→ TASK OBJECTIVE: The word "including" marks the lines you need; copy each of them from the data.

→ TASK INPUT:
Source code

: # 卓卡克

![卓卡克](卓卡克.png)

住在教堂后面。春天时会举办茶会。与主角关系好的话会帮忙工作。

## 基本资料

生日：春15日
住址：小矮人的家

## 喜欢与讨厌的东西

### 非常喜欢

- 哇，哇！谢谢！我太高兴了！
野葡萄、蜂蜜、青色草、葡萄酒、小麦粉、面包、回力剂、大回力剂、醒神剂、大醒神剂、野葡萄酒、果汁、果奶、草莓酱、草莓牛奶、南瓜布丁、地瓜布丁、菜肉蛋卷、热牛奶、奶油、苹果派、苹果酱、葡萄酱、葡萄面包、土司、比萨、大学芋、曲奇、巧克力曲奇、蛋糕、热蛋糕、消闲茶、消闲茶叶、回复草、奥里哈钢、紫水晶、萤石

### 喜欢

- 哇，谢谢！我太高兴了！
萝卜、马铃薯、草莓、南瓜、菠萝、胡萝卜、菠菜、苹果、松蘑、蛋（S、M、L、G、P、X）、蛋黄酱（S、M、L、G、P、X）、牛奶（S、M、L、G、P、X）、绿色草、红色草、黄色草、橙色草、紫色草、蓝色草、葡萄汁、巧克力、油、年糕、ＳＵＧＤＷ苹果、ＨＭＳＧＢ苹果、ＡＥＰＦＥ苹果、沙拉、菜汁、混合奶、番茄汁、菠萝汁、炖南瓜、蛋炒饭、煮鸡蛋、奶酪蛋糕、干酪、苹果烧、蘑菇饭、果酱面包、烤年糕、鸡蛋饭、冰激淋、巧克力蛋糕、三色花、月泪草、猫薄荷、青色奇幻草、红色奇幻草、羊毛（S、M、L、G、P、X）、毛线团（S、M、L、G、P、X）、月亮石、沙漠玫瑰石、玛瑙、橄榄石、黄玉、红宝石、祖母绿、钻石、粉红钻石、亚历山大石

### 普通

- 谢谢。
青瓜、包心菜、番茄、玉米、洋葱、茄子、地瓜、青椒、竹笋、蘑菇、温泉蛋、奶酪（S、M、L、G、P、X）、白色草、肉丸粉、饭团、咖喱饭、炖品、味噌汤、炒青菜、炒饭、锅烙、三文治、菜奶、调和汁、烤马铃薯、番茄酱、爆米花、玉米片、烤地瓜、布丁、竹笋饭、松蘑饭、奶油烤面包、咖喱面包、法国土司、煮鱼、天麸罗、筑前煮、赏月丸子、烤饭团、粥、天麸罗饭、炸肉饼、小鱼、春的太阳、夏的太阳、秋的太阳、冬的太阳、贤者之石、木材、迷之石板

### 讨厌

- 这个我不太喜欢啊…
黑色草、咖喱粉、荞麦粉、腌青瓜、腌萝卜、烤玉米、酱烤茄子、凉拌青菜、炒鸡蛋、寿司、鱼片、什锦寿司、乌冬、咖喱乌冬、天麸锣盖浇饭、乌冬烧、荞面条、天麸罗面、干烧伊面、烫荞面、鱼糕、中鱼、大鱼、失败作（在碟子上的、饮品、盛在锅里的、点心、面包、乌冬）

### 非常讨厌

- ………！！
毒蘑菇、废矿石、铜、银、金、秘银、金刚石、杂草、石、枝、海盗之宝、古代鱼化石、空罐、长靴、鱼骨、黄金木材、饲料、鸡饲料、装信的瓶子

* * *

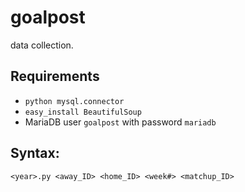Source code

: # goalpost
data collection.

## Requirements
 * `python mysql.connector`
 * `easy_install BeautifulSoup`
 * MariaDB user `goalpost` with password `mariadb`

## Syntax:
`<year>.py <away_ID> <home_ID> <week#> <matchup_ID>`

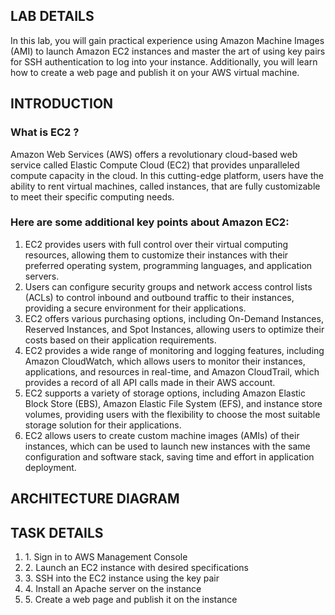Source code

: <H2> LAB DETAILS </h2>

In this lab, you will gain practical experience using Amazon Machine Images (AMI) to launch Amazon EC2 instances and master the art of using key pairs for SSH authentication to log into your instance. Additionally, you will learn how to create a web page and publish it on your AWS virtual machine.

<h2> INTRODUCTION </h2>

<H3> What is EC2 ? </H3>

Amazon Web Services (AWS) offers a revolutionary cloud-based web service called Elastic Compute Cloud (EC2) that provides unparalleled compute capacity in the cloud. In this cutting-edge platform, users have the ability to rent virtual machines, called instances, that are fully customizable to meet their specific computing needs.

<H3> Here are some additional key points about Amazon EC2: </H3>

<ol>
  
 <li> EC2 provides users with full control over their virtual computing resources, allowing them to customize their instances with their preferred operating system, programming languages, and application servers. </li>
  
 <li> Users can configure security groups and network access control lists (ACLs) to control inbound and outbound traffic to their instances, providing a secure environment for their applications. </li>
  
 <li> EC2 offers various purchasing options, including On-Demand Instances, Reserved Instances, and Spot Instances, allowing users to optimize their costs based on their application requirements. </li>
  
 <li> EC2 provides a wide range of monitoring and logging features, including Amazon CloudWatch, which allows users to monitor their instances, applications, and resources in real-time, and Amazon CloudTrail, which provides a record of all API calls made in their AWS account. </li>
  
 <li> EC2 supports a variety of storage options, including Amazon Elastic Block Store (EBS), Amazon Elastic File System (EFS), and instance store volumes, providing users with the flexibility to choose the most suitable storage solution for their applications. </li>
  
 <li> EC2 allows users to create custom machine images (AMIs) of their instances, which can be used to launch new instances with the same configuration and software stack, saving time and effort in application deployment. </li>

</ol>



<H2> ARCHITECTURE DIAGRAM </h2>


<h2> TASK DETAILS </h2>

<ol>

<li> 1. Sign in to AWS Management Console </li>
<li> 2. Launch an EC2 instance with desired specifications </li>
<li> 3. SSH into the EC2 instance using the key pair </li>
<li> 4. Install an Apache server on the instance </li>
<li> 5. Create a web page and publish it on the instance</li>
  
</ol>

→ SOLUTION FOR THIS EXERCISE:
 <li> EC2 offers various purchasing options, including On-Demand Instances, Reserved Instances, and Spot Instances, allowing users to optimize their costs based on their application requirements. </li>
 <li> EC2 provides a wide range of monitoring and logging features, including Amazon CloudWatch, which allows users to monitor their instances, applications, and resources in real-time, and Amazon CloudTrail, which provides a record of all API calls made in their AWS account. </li>
 <li> EC2 supports a variety of storage options, including Amazon Elastic Block Store (EBS), Amazon Elastic File System (EFS), and instance store volumes, providing users with the flexibility to choose the most suitable storage solution for their applications. </li>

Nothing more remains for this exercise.